#### Available data

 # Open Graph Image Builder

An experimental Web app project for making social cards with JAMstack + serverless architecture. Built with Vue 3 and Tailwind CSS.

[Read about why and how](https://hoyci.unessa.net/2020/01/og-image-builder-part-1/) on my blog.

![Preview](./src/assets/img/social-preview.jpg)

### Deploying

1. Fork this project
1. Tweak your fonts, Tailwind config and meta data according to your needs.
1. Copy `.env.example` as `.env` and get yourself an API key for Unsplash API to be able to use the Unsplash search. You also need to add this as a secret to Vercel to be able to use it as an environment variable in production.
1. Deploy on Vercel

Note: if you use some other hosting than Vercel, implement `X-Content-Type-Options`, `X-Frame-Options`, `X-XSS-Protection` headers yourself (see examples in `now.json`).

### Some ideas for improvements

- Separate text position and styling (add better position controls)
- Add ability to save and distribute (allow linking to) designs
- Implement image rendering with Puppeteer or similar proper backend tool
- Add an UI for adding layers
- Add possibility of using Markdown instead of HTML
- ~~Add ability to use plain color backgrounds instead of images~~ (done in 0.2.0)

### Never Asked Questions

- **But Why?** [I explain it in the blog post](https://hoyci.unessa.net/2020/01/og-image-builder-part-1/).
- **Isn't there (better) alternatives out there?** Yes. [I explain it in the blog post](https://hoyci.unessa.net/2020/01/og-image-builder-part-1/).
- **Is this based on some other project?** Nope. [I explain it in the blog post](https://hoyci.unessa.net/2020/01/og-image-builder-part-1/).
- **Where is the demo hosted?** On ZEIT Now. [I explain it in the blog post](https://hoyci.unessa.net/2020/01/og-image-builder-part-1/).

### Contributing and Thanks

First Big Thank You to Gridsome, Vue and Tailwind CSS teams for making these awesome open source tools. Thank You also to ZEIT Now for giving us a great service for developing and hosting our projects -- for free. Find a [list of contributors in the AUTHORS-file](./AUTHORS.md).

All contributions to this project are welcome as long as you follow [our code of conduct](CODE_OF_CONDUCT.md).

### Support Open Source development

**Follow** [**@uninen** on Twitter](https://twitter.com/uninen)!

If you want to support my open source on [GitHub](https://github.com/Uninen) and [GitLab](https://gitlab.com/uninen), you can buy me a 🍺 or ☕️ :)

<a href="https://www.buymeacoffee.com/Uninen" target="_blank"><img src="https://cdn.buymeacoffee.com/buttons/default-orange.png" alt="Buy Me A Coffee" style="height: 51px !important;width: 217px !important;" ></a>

########

#### Problem details:
Identify the lines above that contain the word "better", then copy them.

#### Exercise solution:
- Separate text position and styling (add better position controls)
- **Isn't there (better) alternatives out there?** Yes. [I explain it in the blog post](https://hoyci.unessa.net/2020/01/og-image-builder-part-1/).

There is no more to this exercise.